- TASK DESCRIPTION
Would you please copy each line below that includes the string "purple"?

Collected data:
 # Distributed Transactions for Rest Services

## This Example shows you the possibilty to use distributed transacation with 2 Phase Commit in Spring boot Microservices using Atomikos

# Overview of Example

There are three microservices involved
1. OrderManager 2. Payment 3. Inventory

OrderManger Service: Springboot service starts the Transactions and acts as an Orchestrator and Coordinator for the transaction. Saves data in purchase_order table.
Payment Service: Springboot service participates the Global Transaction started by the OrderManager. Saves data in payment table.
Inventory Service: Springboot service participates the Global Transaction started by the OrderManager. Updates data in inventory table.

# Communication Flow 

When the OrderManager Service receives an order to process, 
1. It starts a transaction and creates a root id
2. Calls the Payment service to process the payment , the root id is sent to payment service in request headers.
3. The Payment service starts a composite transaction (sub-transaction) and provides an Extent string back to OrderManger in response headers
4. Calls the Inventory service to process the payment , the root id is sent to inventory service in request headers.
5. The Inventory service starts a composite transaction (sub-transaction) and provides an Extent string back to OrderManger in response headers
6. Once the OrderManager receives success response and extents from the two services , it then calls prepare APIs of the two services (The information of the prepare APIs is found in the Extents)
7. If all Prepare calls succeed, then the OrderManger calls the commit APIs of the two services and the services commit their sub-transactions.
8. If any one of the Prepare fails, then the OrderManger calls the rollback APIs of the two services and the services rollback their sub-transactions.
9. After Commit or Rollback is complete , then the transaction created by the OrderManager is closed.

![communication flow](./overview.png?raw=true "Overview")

* * *

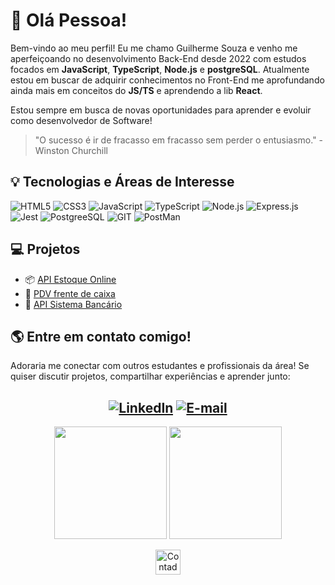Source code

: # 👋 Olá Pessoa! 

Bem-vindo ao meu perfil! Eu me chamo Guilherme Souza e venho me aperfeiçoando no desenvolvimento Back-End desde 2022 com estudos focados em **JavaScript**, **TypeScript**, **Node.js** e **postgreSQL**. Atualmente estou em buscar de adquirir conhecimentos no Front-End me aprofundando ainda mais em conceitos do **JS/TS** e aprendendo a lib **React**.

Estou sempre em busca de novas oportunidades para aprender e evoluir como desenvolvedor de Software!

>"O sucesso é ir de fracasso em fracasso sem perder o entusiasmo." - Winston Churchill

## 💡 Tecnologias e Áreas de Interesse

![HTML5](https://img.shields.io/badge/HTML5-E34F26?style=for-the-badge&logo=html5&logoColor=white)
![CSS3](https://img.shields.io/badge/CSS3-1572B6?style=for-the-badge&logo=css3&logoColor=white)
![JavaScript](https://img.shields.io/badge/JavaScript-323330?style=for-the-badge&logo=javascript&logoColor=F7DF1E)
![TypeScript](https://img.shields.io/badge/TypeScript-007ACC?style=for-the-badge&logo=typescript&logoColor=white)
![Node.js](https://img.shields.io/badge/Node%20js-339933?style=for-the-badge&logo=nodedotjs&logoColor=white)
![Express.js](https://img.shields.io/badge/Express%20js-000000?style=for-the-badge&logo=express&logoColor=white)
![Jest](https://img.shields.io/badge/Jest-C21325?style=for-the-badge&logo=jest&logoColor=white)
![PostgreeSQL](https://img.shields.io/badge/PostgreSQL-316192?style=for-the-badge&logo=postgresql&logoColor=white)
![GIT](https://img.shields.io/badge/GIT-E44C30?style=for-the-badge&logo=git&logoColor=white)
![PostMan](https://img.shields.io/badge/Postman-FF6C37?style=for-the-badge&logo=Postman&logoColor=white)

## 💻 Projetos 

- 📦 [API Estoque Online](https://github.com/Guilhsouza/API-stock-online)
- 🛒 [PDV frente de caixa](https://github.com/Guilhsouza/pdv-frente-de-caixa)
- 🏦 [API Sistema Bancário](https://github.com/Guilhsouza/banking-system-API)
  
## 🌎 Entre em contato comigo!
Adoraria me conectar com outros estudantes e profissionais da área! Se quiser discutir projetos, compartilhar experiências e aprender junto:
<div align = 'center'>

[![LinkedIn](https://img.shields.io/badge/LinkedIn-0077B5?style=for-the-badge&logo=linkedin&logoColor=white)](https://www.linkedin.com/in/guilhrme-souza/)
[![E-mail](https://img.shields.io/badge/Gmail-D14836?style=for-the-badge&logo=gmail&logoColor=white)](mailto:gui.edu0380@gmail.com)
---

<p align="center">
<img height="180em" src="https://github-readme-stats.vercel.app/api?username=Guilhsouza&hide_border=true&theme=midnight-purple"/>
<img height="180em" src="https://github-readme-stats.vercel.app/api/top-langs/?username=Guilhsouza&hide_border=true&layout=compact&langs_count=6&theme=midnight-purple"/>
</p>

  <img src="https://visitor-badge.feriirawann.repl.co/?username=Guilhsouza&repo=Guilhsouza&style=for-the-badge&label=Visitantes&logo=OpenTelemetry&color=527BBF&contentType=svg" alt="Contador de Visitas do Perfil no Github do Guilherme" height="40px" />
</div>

* * *

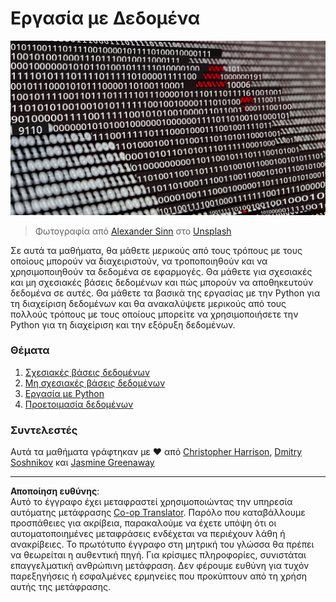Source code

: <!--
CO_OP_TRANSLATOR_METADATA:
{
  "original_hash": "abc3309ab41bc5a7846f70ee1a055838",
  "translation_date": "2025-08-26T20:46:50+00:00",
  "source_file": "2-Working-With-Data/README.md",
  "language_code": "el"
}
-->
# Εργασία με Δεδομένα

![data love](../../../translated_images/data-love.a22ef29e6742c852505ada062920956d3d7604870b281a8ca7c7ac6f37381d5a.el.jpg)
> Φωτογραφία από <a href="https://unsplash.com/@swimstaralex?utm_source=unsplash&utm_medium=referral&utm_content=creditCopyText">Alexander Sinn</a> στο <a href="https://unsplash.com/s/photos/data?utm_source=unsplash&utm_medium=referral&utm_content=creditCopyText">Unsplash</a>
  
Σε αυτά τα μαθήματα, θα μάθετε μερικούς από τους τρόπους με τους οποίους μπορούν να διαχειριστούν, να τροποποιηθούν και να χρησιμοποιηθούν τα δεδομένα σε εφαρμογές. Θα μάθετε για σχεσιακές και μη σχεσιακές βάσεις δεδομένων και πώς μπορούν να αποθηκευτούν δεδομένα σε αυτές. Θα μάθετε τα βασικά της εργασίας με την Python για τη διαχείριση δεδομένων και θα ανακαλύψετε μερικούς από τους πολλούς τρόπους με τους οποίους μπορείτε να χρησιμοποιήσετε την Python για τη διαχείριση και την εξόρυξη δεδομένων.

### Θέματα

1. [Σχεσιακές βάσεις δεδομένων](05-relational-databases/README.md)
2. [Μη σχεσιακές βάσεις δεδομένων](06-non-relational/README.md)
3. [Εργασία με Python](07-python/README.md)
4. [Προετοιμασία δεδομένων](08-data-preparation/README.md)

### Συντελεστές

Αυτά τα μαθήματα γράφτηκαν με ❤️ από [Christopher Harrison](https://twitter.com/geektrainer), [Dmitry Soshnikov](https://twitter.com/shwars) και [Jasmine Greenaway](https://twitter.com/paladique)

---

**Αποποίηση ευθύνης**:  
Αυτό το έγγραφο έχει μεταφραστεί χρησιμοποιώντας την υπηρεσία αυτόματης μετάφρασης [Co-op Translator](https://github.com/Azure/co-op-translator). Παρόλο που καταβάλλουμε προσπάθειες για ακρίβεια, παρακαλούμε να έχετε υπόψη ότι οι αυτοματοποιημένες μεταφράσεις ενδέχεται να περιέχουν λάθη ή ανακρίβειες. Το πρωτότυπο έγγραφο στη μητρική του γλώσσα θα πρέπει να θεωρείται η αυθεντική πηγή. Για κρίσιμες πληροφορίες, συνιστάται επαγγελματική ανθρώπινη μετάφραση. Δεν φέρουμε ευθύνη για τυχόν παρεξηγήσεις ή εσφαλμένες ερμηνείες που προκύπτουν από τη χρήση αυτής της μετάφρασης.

- SOLUTION TO THIS TASK
<img height="180em" src="https://github-readme-stats.vercel.app/api?username=Guilhsouza&hide_border=true&theme=midnight-purple"/>
<img height="180em" src="https://github-readme-stats.vercel.app/api/top-langs/?username=Guilhsouza&hide_border=true&layout=compact&langs_count=6&theme=midnight-purple"/>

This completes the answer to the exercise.